Objective : Create a kiosk display for the lobby or classroom that consists of a monitor and a second Raspberry Pi computer that defaults to running Swarm in kiosk mode to display the helicorder for the Raspberry Shake. The Raspberry Pi will be configured to run Swarm on start-up so that the kiosk will be self-healing after a power outage or inadvertent power-down.

Note

the solution described here requires a second Raspberry Pi computer running the Swarm program in kiosk mode. Since the display programs have been removed from the Rasperry Pi that powers the Raspberry Shake, it is not possible to run Swarm and the display directly on the Raspberry Shake.

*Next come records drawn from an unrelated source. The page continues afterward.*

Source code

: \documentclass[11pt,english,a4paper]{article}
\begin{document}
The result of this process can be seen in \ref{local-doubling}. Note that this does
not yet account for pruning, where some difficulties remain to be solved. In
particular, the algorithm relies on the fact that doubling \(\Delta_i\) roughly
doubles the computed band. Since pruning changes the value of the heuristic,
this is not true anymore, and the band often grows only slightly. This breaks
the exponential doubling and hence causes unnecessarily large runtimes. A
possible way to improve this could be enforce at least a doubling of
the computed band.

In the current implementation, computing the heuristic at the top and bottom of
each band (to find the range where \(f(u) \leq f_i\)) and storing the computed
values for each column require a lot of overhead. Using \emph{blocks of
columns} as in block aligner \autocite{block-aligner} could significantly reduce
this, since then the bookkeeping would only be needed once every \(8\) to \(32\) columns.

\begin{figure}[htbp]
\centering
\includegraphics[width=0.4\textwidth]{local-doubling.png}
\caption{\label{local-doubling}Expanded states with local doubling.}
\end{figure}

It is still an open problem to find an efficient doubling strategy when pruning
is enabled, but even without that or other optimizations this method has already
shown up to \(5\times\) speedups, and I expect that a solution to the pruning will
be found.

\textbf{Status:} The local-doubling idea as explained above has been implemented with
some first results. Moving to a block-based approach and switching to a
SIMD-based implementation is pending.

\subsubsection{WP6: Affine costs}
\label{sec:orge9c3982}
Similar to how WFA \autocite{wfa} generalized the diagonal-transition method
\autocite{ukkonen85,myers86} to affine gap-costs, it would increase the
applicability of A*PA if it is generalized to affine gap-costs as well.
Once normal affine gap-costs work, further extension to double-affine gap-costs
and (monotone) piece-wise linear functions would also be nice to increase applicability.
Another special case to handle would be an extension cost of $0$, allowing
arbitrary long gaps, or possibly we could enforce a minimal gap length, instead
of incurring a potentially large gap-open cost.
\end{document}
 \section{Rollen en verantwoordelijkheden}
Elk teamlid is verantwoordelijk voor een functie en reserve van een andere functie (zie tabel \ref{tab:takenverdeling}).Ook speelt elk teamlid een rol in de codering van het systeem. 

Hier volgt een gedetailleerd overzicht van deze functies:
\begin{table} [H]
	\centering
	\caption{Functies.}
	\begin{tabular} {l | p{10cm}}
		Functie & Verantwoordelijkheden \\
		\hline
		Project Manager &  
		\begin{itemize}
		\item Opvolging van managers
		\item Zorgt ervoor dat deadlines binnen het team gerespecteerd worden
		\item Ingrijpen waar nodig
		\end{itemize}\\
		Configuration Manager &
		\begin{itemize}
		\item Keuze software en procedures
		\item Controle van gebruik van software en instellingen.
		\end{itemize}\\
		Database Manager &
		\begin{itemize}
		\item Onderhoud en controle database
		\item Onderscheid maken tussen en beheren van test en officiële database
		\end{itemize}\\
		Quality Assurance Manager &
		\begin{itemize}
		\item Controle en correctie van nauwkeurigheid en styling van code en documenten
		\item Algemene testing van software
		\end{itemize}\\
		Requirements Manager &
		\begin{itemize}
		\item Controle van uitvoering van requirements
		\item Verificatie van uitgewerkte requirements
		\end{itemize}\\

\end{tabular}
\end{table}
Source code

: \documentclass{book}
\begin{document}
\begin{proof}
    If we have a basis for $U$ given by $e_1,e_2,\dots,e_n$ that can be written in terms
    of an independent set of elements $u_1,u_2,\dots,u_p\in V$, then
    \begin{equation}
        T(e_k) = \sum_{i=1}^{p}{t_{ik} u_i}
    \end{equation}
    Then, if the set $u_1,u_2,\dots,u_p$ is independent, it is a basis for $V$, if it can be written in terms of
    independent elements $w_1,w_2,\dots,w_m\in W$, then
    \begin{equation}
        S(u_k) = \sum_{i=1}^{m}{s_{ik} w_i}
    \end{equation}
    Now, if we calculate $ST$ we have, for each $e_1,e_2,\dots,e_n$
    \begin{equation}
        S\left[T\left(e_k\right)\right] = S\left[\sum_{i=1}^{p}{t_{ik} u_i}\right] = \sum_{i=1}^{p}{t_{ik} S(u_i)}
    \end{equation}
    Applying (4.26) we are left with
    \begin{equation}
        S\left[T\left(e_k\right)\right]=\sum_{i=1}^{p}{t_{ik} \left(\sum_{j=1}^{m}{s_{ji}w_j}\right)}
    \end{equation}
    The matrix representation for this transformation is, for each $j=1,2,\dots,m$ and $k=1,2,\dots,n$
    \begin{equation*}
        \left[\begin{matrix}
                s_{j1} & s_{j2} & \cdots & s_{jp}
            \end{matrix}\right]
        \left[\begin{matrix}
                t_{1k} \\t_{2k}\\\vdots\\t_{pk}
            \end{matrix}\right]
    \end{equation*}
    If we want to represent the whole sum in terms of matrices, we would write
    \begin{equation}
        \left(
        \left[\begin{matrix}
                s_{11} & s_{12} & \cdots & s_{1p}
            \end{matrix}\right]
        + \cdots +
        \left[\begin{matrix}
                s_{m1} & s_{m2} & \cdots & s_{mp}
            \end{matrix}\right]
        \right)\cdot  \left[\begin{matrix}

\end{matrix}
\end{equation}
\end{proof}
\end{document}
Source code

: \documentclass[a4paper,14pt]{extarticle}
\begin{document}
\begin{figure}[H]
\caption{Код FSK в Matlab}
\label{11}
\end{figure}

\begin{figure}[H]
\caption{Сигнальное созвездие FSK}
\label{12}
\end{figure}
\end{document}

First, on the Raspberry Pi that will host the Swarm in kiosk mode, install ntp. This will ensure that the Raspberry Pi always has the correct time:

$ sudo apt-get install ntp ntpdate

Edit /etc/ntp.conf. Change from:

pool 0.debian.pool.ntp.org iburst
pool 1.debian.pool.ntp.org iburst
pool 2.debian.pool.ntp.org iburst
pool 3.debian.pool.ntp.org iburst

To:

server 0.pool.ntp.org
server 1.pool.ntp.org
server 2.pool.ntp.org

you can add a local ntp server to this list if you know of one.

Second, download Swarm and edit the Swarm.config file to set:

kiosk=yourshake;R1234 SHZ AM 00

where:

yourshake = the name you gave to your RaspberryShake data source when you set it up in Swarm

R1234 SHZ AM 00 = your RaspberryShake station name as displayed in the directory tree or helicorder in Swarm

Also, in the Swarm.config file set:

saveConfig=false

so that is does not save any other window setting and uses kiosk mode as set every time. Save the file.

Try starting Swarm with the new config file to make sure everything works and it goes right into kiosk mode displaying your helicorder. Quit Swarm and restart it to make sure that it again starts in kiosk mode.

On the Raspberry Pi, create a text file/bash script in your user directory (e.g., “run_swarm.sh”) with these lines:

#!/bin/bash
cd <path_to_swarm_directory_here>/swarm-2.8.0
sh swarm.sh

This will set the correct directory and run the script included with the Swarm installation, the preferred start-up for Unix as stated in the Swarm manual.

You may need to make the permissions on this script executable by anyone:

$ chmod +x run_swarm.sh

On the Raspberry Pi, edit this file:

/home/pi/.config/lxsession/LXDE-pi/autostart

by adding the line BEFORE the line that starts with “@xscreensaver…”

@/home/pi/run_swarm.sh

Save the file.

Now, when you restart the Raspberry Pi, the bash script should run after the LXDE desktop GUI loads, Swarm should start and immediately go into kiosk mode displaying your helicorder. It should do this on graceful shut-downs/restarts and ungraceful power failures, etc.